An approach to solving cybersecurity problems is to use machine learning to baseline normal behaviors so that deviations from normal can be identified. This, at first glance makes perfect sense. However, there are flaws that must be considered and avoided.
Threat Intelligence: Non-Malicious Deviations
One of the flaws is that deviations from normal may not be malicious in nature. They may reflect new behaviors that are non-malicious in nature. For example, new software, new policies, new scope of work, or any other of a myriad of changes may cause a deviation from normal. So it isn’t the deviation from normal alone that we must find, it is the deviation from normal that is malicious. This requires that we understand whether the intent of deviation is bad or good. Classifying the malicious intent of an event is not possible by only examining its frequency.
In fact, one would hope that bad behavior is very infrequent. We should hope that bad things happen at a statistically insignificant rate. And if so, why isn’t it obvious that distinguishing the good from the bad using statistical modeling is not such a great idea?
Who, What, Where, When, Why & How
We have to be able to identify and classify malicious intent even though we don’t have training data. How is this done? How do you identify maliciously intended activity programmatically? How is it done manually? It is very difficult to identify intent manually. Who, What, Where, When, Why & How (W5H) are constantly being evaluated in the mental models of cybersecurity analysts.
In cybersecurity, we have much of the information that addresses W5H. Account names, device names, application names, directory structures, and timestamps, all add to our understanding of four of the five "Ws" and much of the "how." However, "why" is best understood by the enterprise’s most senior analysts.
Context is Critical to Threat Intelligence
In order to understand if an action is of ill intent, an interpretation of the action in the context of the business policies, business model, business processes, personnel, laws, and/or business ethics must be formed. In DarkLight™ we call this Contextual Memory.

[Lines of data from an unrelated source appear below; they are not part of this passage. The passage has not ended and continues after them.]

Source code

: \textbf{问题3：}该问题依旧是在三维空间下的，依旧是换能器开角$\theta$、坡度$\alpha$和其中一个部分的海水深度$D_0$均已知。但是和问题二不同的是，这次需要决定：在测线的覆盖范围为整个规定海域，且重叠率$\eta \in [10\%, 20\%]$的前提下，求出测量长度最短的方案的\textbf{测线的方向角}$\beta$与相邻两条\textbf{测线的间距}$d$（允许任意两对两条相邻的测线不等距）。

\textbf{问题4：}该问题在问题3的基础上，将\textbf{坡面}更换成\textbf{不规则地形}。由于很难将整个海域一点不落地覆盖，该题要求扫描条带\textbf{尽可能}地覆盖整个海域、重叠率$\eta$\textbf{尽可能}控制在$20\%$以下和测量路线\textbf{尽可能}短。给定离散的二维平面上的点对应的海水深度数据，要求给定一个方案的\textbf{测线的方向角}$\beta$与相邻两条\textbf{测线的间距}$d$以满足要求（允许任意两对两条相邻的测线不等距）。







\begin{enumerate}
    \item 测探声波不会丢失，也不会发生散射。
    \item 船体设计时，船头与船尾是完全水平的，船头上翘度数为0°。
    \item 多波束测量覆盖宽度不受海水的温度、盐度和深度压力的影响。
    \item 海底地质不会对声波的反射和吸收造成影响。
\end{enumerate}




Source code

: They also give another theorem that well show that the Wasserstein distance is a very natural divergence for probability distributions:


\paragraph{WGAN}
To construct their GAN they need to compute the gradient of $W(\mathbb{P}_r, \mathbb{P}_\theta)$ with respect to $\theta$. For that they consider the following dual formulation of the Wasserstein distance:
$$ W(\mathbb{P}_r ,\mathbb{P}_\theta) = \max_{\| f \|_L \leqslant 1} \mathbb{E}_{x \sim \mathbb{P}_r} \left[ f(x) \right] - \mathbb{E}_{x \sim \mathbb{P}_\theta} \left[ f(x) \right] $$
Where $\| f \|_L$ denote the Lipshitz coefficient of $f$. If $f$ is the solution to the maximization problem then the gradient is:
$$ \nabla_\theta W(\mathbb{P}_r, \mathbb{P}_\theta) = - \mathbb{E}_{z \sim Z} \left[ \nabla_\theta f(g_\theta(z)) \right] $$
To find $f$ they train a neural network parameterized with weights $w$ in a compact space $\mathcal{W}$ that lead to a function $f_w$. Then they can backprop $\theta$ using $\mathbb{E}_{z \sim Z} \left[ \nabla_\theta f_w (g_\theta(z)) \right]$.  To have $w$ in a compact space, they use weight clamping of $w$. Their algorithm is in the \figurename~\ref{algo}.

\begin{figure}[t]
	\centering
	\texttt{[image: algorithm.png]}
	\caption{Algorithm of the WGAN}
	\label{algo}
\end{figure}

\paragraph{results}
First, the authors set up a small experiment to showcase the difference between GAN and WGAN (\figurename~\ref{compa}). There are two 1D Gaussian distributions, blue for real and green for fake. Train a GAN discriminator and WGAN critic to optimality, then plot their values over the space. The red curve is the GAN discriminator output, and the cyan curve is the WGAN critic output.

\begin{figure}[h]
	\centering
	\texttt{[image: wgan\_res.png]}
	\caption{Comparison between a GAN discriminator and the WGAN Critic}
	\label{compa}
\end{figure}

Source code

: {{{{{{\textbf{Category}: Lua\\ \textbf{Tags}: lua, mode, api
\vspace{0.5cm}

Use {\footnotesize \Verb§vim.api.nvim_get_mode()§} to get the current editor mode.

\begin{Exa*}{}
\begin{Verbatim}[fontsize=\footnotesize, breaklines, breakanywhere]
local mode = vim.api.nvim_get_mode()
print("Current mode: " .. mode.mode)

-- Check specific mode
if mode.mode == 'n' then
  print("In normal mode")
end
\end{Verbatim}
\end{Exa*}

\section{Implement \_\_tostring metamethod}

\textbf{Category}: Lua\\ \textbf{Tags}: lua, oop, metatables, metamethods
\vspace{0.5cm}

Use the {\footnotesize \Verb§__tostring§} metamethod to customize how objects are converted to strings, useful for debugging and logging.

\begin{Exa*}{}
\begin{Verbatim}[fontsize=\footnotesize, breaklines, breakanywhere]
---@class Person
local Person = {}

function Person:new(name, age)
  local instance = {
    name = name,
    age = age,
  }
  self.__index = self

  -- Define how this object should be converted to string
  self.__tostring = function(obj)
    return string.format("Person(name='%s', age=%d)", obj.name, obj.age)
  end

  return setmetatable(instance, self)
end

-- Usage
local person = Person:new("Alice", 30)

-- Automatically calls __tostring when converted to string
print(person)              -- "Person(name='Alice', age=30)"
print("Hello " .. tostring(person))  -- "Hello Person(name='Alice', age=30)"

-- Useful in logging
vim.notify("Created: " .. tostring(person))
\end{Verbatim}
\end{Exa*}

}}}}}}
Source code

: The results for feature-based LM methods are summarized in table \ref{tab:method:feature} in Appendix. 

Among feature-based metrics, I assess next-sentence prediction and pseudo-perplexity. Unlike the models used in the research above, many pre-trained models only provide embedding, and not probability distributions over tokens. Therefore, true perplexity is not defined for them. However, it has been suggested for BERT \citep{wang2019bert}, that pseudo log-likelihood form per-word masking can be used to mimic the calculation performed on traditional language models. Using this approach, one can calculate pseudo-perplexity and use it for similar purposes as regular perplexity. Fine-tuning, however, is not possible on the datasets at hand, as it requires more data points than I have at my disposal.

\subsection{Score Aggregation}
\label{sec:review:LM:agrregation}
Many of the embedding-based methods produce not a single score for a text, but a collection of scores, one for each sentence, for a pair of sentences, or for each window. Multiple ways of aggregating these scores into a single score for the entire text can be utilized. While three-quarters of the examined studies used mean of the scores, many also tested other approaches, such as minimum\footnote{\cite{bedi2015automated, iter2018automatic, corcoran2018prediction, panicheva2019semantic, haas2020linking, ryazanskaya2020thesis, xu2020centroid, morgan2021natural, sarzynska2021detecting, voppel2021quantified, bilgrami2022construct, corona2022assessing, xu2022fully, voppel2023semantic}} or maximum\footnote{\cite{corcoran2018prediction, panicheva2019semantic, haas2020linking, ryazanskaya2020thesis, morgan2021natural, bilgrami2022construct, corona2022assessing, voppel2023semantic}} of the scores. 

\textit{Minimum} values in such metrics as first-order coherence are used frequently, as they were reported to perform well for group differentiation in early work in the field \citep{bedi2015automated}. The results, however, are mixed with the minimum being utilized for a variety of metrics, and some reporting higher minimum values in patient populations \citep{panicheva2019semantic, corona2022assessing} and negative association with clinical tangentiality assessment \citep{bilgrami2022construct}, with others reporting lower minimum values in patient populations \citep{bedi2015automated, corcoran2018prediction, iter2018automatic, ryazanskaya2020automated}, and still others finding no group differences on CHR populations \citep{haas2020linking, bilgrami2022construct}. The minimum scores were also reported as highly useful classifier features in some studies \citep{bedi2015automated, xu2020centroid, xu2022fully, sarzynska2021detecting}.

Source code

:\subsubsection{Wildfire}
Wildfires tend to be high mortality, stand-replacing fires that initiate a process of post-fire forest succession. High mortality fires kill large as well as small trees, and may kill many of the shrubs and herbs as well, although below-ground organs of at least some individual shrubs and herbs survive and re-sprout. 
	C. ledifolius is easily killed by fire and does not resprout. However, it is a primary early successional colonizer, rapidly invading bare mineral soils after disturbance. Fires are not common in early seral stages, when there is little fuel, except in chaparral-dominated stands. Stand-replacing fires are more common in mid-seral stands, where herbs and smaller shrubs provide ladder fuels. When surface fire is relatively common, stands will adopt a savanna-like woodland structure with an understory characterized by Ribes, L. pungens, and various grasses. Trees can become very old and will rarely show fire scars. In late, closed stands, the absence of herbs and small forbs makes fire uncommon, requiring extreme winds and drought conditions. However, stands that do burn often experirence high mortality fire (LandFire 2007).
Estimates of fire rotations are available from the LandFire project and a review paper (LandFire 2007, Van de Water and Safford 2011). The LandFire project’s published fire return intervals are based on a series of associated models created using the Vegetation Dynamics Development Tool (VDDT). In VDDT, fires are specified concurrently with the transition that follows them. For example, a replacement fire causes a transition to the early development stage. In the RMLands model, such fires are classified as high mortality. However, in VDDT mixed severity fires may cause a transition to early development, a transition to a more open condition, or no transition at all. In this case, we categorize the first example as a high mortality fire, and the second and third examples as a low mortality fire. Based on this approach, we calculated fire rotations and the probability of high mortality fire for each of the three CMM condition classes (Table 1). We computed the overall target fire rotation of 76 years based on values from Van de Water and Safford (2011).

For instance, copying data to a thumb drive to transfer data to a client may be perfectly fine and commonly done, but the same action of copying data to a thumb drive to transfer data to a competitor may be against company policy. The former action is to the benefit of the company, the latter to the detriment. Statistically baselining normal behavior is not going to flag malicious intent in this case.
Enterprises need to be able to tap into the knowledge and experience they have with the enterprise to apply it to the situation. Situational awareness is the cornerstone of excellent cybersecurity. Actions of malicious intent have a better chance of standing out as odd when the observer is situationally aware.
Good analysts with this situational awarenesscan and do spot “odd behaviors” occurring within the enterprise. Of course, a real problem is they are bowled over with the amount of data they must observe.
They need computational help, not with statistically modeling normal behaviors, but with conceptually modeling the enterprise’s policies, assets, business model and processes, applications, employee's roles and responsibilities, laws, and ethics.
To do a truly comprehensive job of protecting your enterprise, your toolkit has to include a conceptual modeling capability. In DarkLight, artificial intelligence drives cybersecurity conceptual models to create conceptual graphs (a knowledge-based system), where the cyber-analysts represent their expert opinion on what is good and what is bad within their enterprise.
Does your toolkit include conceptual modeling?